Since my assignments with the USAF included missile flight testing with the Minuteman Program at Cape Canaveral and Vandenburg AFB, I thought it would be appropriate to develop a 6-month countdown schedule enabling you to launch a new career with a new employer. Please review and modify for your own personal launch into a new career.

6 Months Prior

  • Write down your assessment of your strengths and weaknesses regarding your experience and skills;

  • Research job opportunities (ask questions of people in industry, attend trade shows, read trade publications, research companies and trade associations using their web sites. Over 1,000 forest products firms have their own web sites. Use the web links listed on our site);

  • Obtain financial information on public and private firms regarding their financial stability, goals and growth potential.;

  • Decide on what type of job you want to perform (operations, engineering, finance, accounting, technical services, maintenance, personnel, sales and marketing), and so forth;

  • Format your resume using some of the guidelines suggested on this site. List qualifications, accomplishments, education, etc. Also, prepare a "mini-resume" on a business card (use front and back). Present these cards to your selected business contacts as a networking tool;

  • Join selected professional associations if you are not already a member. Take advantage of association referral services;

3 Months Prior

  • Practice interviewing techniques - be honest about your skills and accomplishments;

  • Prepare "in-person" contact lists. Target the hiring manager not just the personnel manager.

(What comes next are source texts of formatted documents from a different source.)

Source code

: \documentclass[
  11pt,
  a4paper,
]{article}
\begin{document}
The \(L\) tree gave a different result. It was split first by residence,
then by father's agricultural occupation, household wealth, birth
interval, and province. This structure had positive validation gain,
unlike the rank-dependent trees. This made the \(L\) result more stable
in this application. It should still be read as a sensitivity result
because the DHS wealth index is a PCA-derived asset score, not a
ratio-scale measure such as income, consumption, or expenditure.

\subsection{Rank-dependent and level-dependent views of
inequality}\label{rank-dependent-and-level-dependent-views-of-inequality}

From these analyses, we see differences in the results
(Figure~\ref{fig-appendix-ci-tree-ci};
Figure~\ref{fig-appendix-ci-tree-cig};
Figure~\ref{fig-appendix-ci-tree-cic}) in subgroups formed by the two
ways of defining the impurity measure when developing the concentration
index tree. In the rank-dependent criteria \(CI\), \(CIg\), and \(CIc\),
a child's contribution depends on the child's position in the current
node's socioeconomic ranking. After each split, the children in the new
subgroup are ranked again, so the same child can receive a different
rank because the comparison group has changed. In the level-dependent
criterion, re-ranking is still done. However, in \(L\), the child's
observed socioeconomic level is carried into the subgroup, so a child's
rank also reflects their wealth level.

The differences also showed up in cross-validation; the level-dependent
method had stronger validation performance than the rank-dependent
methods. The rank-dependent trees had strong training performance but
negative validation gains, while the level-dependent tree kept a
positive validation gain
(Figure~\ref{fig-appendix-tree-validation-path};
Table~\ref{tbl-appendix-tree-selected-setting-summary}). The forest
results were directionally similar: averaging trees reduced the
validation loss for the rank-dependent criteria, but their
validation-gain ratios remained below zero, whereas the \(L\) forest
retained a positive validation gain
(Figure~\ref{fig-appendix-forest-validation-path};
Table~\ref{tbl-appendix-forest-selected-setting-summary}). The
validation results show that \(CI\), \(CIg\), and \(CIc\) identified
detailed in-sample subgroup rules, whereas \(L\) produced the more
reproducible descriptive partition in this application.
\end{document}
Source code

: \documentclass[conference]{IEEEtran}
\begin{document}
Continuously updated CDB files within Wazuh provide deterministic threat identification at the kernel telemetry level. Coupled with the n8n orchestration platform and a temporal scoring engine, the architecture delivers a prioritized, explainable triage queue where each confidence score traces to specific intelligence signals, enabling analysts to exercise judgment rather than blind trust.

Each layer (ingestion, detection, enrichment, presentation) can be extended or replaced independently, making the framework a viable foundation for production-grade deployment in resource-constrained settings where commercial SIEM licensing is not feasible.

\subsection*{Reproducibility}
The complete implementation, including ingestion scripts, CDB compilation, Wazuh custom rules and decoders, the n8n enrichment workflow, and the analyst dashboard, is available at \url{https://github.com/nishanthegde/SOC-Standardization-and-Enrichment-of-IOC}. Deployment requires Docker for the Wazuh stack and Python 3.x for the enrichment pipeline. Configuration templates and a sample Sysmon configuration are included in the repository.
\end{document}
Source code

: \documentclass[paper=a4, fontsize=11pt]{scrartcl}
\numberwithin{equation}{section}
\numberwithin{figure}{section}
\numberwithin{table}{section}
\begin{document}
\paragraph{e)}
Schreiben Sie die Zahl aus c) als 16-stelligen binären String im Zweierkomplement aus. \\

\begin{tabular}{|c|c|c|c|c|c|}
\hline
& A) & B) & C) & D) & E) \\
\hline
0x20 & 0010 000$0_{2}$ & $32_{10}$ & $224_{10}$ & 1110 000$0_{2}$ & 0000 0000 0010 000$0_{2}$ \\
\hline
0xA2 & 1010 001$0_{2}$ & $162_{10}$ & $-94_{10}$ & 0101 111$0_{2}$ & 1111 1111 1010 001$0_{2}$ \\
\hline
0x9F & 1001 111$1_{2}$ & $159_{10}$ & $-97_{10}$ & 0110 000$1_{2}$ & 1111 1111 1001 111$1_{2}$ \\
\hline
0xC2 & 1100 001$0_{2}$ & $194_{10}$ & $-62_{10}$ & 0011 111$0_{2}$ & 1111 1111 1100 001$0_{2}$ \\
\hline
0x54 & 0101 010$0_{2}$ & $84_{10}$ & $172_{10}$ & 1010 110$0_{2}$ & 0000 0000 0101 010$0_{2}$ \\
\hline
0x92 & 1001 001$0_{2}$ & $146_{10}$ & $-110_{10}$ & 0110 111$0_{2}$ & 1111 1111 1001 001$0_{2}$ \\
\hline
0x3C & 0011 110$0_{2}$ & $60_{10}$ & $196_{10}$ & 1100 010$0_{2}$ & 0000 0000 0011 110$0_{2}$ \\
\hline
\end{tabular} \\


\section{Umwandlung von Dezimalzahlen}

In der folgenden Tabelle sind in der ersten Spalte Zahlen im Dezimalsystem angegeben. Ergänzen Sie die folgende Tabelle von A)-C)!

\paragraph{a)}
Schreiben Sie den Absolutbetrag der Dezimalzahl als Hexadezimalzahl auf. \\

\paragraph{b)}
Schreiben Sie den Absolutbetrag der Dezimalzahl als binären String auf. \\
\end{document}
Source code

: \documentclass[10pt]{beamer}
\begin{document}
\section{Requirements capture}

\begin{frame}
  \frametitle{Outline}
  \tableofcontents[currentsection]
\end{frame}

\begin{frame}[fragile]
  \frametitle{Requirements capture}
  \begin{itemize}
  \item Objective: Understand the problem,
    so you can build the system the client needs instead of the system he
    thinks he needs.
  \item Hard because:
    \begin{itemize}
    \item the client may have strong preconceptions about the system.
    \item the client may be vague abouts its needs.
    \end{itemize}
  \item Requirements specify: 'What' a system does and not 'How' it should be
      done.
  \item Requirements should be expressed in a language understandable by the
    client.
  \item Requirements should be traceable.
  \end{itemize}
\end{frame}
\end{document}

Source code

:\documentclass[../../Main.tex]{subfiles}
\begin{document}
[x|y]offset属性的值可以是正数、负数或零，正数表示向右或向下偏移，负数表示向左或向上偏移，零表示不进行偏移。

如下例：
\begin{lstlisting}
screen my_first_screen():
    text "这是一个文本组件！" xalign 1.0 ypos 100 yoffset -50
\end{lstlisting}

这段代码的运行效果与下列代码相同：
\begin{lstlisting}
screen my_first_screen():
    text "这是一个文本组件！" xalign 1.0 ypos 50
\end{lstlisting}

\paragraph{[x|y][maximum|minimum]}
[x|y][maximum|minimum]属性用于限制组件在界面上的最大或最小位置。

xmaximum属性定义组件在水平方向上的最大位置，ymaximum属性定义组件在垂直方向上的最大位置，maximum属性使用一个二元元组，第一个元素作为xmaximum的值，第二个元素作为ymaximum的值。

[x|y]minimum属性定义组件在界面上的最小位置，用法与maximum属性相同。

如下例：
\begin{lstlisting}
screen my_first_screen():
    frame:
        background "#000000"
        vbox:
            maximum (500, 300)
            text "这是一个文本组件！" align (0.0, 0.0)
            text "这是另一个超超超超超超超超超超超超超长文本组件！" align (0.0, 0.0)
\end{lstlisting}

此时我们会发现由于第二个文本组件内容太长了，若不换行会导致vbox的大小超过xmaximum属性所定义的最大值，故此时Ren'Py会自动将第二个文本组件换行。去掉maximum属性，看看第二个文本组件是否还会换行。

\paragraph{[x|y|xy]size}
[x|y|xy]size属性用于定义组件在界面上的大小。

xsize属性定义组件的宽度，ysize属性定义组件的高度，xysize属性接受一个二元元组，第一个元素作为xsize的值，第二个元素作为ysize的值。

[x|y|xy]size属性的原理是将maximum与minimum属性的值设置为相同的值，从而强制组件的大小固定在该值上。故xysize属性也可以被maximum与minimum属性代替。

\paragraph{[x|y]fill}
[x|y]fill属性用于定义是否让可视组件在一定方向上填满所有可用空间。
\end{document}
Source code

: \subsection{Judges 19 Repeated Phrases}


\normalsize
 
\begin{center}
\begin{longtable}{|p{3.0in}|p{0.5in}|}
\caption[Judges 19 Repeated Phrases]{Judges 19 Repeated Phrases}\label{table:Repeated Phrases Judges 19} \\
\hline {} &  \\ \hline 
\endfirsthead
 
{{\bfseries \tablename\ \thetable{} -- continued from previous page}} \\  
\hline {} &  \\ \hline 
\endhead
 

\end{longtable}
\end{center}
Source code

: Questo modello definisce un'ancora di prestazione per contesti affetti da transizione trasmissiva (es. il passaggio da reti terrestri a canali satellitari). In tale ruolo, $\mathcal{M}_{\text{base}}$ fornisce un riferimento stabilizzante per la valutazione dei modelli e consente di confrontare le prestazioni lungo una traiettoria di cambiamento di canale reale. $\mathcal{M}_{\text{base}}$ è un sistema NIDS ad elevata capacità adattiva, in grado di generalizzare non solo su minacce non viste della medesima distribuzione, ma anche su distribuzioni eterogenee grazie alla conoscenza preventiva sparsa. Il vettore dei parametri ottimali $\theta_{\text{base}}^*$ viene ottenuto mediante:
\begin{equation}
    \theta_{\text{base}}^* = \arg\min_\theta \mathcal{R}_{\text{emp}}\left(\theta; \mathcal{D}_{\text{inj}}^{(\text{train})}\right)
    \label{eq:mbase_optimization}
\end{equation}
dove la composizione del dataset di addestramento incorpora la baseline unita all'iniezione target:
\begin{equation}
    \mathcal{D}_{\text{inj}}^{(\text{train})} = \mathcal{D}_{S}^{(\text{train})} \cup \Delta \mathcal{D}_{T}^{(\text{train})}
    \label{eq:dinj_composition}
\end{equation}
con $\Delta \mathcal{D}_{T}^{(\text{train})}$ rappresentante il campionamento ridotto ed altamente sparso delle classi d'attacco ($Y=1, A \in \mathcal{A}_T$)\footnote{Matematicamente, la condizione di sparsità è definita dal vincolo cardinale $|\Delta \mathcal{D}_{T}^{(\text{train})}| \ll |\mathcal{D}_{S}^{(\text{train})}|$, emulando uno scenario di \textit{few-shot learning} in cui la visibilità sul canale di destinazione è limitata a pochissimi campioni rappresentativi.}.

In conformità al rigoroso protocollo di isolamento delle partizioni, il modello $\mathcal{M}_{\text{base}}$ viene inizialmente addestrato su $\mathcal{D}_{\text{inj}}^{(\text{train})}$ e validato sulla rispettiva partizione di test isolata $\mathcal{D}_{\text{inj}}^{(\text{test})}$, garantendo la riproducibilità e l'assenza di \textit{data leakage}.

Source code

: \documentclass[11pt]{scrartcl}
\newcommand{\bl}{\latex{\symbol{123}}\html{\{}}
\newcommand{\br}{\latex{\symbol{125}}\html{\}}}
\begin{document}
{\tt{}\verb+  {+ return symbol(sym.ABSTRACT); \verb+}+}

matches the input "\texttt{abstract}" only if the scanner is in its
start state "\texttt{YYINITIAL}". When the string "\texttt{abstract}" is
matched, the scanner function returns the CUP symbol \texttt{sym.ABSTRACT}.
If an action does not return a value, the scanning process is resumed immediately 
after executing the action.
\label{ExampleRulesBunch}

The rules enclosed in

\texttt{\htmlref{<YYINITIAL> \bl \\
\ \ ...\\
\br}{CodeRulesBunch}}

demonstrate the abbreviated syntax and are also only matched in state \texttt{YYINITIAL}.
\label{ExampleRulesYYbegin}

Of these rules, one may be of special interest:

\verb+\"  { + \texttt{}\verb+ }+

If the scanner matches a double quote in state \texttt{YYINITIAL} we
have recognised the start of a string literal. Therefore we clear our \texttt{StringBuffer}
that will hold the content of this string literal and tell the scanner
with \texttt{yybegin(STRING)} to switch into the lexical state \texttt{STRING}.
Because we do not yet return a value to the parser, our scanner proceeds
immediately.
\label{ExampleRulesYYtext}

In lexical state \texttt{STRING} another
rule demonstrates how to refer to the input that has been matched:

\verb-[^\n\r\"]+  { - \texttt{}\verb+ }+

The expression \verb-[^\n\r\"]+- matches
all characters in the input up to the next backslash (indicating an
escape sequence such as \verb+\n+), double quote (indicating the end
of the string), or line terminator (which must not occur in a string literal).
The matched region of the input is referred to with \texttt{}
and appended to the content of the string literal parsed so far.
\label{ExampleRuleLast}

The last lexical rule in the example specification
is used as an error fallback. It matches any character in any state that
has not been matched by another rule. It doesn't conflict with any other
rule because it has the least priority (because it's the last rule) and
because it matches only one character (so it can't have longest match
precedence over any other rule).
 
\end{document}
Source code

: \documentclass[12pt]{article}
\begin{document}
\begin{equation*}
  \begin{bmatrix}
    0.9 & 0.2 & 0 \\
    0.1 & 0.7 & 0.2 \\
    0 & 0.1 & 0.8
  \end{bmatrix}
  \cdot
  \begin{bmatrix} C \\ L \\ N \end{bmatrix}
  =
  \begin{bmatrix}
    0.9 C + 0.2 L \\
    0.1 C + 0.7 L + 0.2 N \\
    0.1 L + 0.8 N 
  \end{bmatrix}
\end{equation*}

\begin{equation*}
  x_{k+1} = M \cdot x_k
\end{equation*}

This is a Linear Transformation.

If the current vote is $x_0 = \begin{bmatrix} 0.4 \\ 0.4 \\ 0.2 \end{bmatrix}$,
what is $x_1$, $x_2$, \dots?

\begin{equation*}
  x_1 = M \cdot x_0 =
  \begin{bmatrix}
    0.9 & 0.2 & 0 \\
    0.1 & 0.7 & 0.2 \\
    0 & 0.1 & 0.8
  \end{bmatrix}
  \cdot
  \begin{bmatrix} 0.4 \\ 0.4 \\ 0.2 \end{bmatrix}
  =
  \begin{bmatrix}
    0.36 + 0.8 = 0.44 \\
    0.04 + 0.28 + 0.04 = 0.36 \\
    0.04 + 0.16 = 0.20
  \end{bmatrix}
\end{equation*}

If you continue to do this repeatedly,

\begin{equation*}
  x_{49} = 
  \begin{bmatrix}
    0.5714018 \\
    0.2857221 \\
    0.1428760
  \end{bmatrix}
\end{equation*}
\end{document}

  • Obtain reference letters from your prior employers, associates with your current employer;

  • Send out monthly letters to key hiring officials. Indicate how a prospective employer could benefit from using your skills. Remember, over 80% of the job openings are not advertised.

2 Months Prior

  • Follow-up with phone calls to hiring managers. Schedule interviews and be punctual and properly dressed for the interview. The first impression is the key. In most cases you will be interviewed by a number of the hiring firms' employees. Be honest in replying to questions and ask thoughtful questions regarding responsibilities and the firm's culture.

When you graduate, leave the military or leave an employer....

  • Devote full-time to the job search. This is not a part-time effort. Your job is to get a job.

  • Follow-up with in-person contacts, phone calls, letters, etc. Show interest in working for the firm.

  • After an offer is extended, you can negotiate on the salary and benefit package. Ask for a performance review after 6 months on the job, secure feedback. Make sure you know what your responsibilities are at the outset of employment.

Patience and persistence during your job search will pay off over the long term. Remember, it is the steady rain that soaks not the quick downpour.